The report card is a quarterly document which was just launched this year, providing a short summary of business-related decisions which came before council throughout each quarter. The report card aims to ensure transparency and accountability from council to Kingston’s businesses. Each decision is marked "green," "yellow," or "red" depending on its impact on local businesses. 

“Once again, we’re pleased to provide this short summary of business-related motions for Kingston-area business owners who want to know how council is using their time and resources to make Kingston more competitive for businesses,” said Karen Cross, CEO of The Greater Kingston Chamber of Commerce. “This report card outlines a few of our questions going forward on updates to our development processes, and we want to encourage our civic leaders to embrace the spirit of the provincial bills calling for more rapid reviews of proposed Developments.”

Throughout the end of summer and early fall, only 5 business-related motions came before council, in comparison to 13 last quarter. Of those motions, two were marked "green" (positive), two were marked "yellow" (potential business concerns), and one was marked "red" (negative). The overall rating for the quarter was "yellow."

The one "red" decision was council voting in favour of spending $100,000 to study the idea of a Vacant Home Tax. 

Explaining the ‘red’ ranking, the report argues, “At a time when vacancy rates are at record lows in Kingston, and where home ownership costs are increasing steadily due to higher interest, material costs, and labour costs, this does not seem like a wise use of resources and time which, again, could serve to simply penalize landlords who have a portfolio that includes vacant properties.”

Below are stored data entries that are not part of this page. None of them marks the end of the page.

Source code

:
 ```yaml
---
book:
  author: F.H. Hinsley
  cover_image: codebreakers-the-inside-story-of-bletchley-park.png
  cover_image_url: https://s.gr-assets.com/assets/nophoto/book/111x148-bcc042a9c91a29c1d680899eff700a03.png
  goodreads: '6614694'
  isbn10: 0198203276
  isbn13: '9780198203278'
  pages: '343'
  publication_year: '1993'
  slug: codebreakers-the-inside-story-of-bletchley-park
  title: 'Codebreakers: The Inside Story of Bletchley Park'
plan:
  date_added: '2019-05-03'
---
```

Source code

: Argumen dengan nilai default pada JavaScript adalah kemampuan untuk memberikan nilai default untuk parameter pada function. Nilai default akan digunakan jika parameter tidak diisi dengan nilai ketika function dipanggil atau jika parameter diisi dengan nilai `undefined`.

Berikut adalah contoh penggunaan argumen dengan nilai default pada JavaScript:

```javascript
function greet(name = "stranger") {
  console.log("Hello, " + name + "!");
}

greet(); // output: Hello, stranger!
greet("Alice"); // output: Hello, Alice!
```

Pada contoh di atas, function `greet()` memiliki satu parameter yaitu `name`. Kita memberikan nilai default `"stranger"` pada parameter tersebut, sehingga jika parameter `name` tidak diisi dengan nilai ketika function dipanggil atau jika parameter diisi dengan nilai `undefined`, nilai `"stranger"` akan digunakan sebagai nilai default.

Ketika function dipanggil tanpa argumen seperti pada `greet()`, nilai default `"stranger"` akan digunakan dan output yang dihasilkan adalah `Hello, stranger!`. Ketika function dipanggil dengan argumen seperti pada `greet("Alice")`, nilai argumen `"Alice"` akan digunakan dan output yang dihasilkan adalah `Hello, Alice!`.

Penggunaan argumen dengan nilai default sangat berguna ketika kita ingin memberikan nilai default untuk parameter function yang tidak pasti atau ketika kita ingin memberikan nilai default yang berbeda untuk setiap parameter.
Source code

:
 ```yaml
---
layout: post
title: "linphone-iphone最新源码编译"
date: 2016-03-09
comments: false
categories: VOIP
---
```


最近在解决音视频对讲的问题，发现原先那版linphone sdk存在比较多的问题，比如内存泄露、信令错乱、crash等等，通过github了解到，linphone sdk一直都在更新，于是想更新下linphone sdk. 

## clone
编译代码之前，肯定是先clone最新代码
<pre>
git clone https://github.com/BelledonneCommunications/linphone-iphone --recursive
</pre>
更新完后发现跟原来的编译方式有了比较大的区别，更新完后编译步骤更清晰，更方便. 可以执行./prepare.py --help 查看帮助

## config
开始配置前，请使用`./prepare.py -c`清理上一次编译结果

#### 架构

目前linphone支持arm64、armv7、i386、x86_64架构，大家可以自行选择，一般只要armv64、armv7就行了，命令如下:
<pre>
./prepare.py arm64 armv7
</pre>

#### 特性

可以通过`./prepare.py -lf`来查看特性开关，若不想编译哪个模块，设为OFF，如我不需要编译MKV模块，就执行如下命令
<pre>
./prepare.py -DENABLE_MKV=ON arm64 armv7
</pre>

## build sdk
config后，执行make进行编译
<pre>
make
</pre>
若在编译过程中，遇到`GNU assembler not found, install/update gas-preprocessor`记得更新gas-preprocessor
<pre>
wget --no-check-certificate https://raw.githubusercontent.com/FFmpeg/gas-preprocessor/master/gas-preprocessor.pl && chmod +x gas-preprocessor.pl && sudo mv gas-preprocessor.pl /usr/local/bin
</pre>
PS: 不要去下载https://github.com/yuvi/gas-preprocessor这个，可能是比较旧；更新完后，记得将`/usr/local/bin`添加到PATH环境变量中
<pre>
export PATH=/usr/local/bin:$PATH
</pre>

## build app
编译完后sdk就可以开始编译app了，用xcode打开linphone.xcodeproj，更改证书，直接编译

Two major concerns pointed out in the summary of the report were items that were not discussed by council during the quarter. First, the chamber was concerned at the lack of updates regarding the family doctor shortage and a proposed new clinic which has not been discussed recently. Second, the chamber is still expecting to see significant changes before the implementation of new patio bylaws set to be introduced in 2024.

After the next few months, the chamber will release their final report and wrap up their first year of report cards.